#### SOURCE DATA

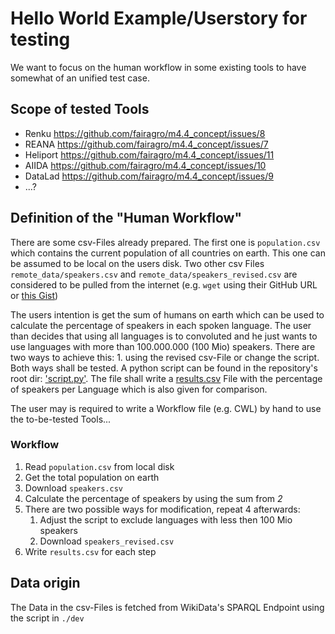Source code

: # Hello World Example/Userstory for testing
We want to focus on the human workflow in some existing tools to have somewhat of an unified test case.

## Scope of tested Tools
* Renku https://github.com/fairagro/m4.4_concept/issues/8
* REANA https://github.com/fairagro/m4.4_concept/issues/7
* Heliport https://github.com/fairagro/m4.4_concept/issues/11
* AIIDA https://github.com/fairagro/m4.4_concept/issues/10
* DataLad https://github.com/fairagro/m4.4_concept/issues/9
* ...?

## Definition of the "Human Workflow"
There are some csv-Files already prepared. The first one is `population.csv` which contains the current population of all countries on earth. This one can be assumed to be local on the users disk. Two other csv Files `remote_data/speakers.csv` and `remote_data/speakers_revised.csv` are considered to be pulled from the internet (e.g. `wget` using their GitHub URL or [this Gist](https://gist.github.com/JensKrumsieck/c82a18402154dd452593230bbcf09f65))

The users intention is get the sum of humans on earth which can be used to calculate the percentage of speakers in each spoken language. The user than decides that using all languages is to convoluted and he just wants to use languages with more than 100.000.000 (100 Mio) speakers. There are two ways to achieve this: 1. using the revised csv-File or change the script. Both ways shall be tested. A python script can be found in the repository's root dir: ['script.py'](./script.py). The file shall write a [results.csv](./results.csv) File with the percentage of speakers per Language which is also given for comparison.

The user may is required to write a Workflow file (e.g. CWL) by hand to use the to-be-tested Tools...

### Workflow
1. Read `population.csv` from local disk
2. Get the total population on earth
3. Download `speakers.csv`
4. Calculate the percentage of speakers by using the sum from *2*
5. There are two possible ways for modification, repeat 4 afterwards:
    1. Adjust the script to exclude languages with less then 100 Mio speakers
    2.  Download `speakers_revised.csv` 
6. Write `results.csv` for each step 

## Data origin
The Data in the csv-Files is fetched from WikiData's SPARQL Endpoint using the script in `./dev`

########

* TASK REQUIREMENTS *
Where the data contains images, drop them and print the rest exactly.

* RESULT *
Source code

: # Hello World Example/Userstory for testing
We want to focus on the human workflow in some existing tools to have somewhat of an unified test case.

## Scope of tested Tools
* Renku https://github.com/fairagro/m4.4_concept/issues/8
* REANA https://github.com/fairagro/m4.4_concept/issues/7
* Heliport https://github.com/fairagro/m4.4_concept/issues/11
* AIIDA https://github.com/fairagro/m4.4_concept/issues/10
* DataLad https://github.com/fairagro/m4.4_concept/issues/9
* ...?

## Definition of the "Human Workflow"
There are some csv-Files already prepared. The first one is `population.csv` which contains the current population of all countries on earth. This one can be assumed to be local on the users disk. Two other csv Files `remote_data/speakers.csv` and `remote_data/speakers_revised.csv` are considered to be pulled from the internet (e.g. `wget` using their GitHub URL or [this Gist](https://gist.github.com/JensKrumsieck/c82a18402154dd452593230bbcf09f65))

The users intention is get the sum of humans on earth which can be used to calculate the percentage of speakers in each spoken language. The user than decides that using all languages is to convoluted and he just wants to use languages with more than 100.000.000 (100 Mio) speakers. There are two ways to achieve this: 1. using the revised csv-File or change the script. Both ways shall be tested. A python script can be found in the repository's root dir: ['script.py'](./script.py). The file shall write a [results.csv](./results.csv) File with the percentage of speakers per Language which is also given for comparison.

The user may is required to write a Workflow file (e.g. CWL) by hand to use the to-be-tested Tools...

### Workflow
1. Read `population.csv` from local disk
2. Get the total population on earth
3. Download `speakers.csv`
4. Calculate the percentage of speakers by using the sum from *2*
5. There are two possible ways for modification, repeat 4 afterwards:
    1. Adjust the script to exclude languages with less then 100 Mio speakers
    2.  Download `speakers_revised.csv` 
6. Write `results.csv` for each step 

## Data origin
The Data in the csv-Files is fetched from WikiData's SPARQL Endpoint using the script in `./dev`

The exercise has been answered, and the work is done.